== Your objective ==
In the answer, each line must appear exactly as in the records, and no picture may appear.

**********

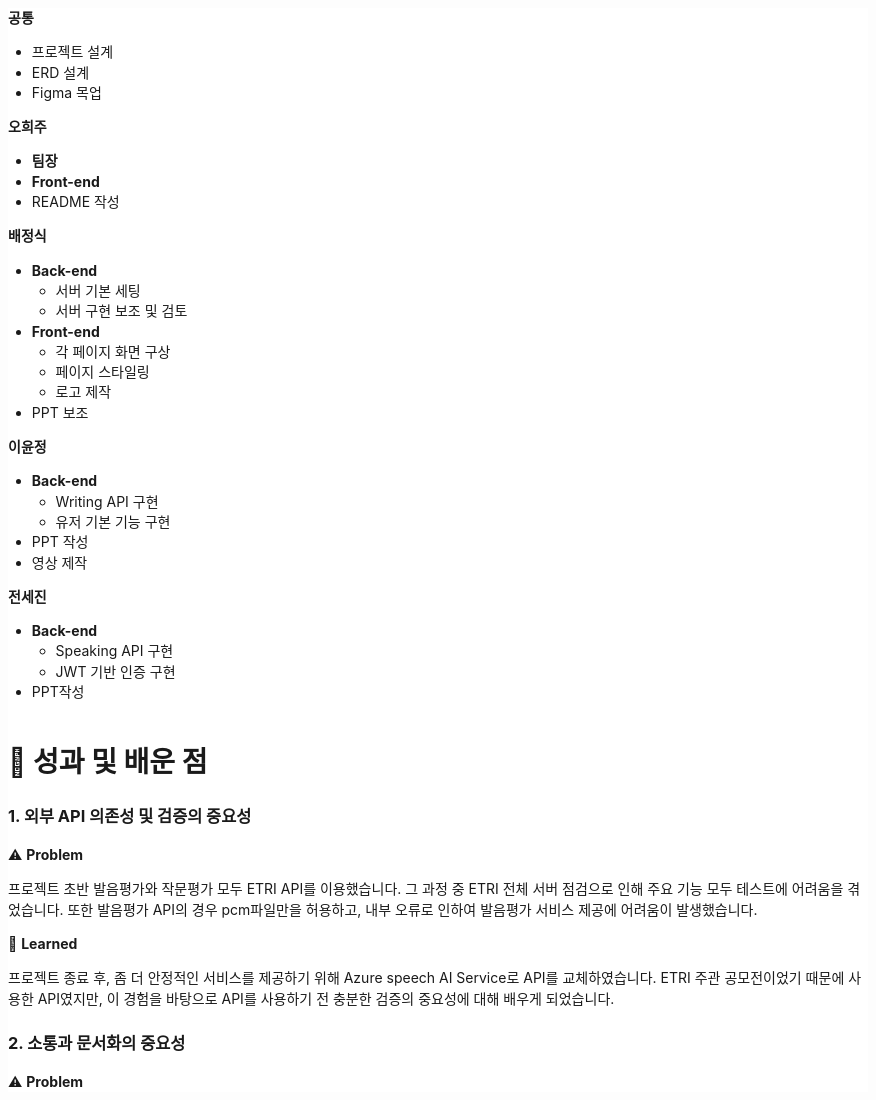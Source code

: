 **공통**

- 프로젝트 설계
- ERD 설계
- Figma 목업

**오희주**

- **팀장**
- **Front-end**
- README 작성

**배정식**

- **Back-end**
    - 서버 기본 세팅
    - 서버 구현 보조 및 검토
- **Front-end**
    - 각 페이지 화면 구상
    - 페이지 스타일링
    - 로고 제작
- PPT 보조

**이윤정**

- **Back-end**
    - Writing API 구현
    - 유저 기본 기능 구현
- PPT 작성
- 영상 제작

**전세진**

- **Back-end**
    - Speaking API 구현
    - JWT 기반 인증 구현
- PPT작성

# 🤔 성과 및 배운 점

### 1. 외부 API 의존성 및 검증의 중요성

⚠️ **Problem**

프로젝트 초반 발음평가와 작문평가 모두 ETRI API를 이용했습니다. 그 과정 중 ETRI 전체 서버 점검으로 인해 주요 기능 모두 테스트에 어려움을 겪었습니다. 또한 발음평가 API의 경우 pcm파일만을 허용하고, 내부 오류로 인하여 발음평가 서비스 제공에 어려움이 발생했습니다.

**📝** **Learned**

프로젝트 종료 후, 좀 더 안정적인 서비스를 제공하기 위해 Azure speech AI Service로 API를 교체하였습니다. ETRI 주관 공모전이었기 때문에 사용한 API였지만, 이 경험을 바탕으로 API를 사용하기 전 충분한 검증의 중요성에 대해 배우게 되었습니다.

### 2. 소통과 문서화의 중요성

⚠️ **Problem**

**********

== Response below ==
Source code

: **공통**

- 프로젝트 설계
- ERD 설계
- Figma 목업

**오희주**

- **팀장**
- **Front-end**
- README 작성

**배정식**

- **Back-end**
    - 서버 기본 세팅
    - 서버 구현 보조 및 검토
- **Front-end**
    - 각 페이지 화면 구상
    - 페이지 스타일링
    - 로고 제작
- PPT 보조

**이윤정**

- **Back-end**
    - Writing API 구현
    - 유저 기본 기능 구현
- PPT 작성
- 영상 제작

**전세진**

- **Back-end**
    - Speaking API 구현
    - JWT 기반 인증 구현
- PPT작성

# 🤔 성과 및 배운 점

### 1. 외부 API 의존성 및 검증의 중요성

⚠️ **Problem**

프로젝트 초반 발음평가와 작문평가 모두 ETRI API를 이용했습니다. 그 과정 중 ETRI 전체 서버 점검으로 인해 주요 기능 모두 테스트에 어려움을 겪었습니다. 또한 발음평가 API의 경우 pcm파일만을 허용하고, 내부 오류로 인하여 발음평가 서비스 제공에 어려움이 발생했습니다.

**📝** **Learned**

프로젝트 종료 후, 좀 더 안정적인 서비스를 제공하기 위해 Azure speech AI Service로 API를 교체하였습니다. ETRI 주관 공모전이었기 때문에 사용한 API였지만, 이 경험을 바탕으로 API를 사용하기 전 충분한 검증의 중요성에 대해 배우게 되었습니다.

### 2. 소통과 문서화의 중요성

⚠️ **Problem**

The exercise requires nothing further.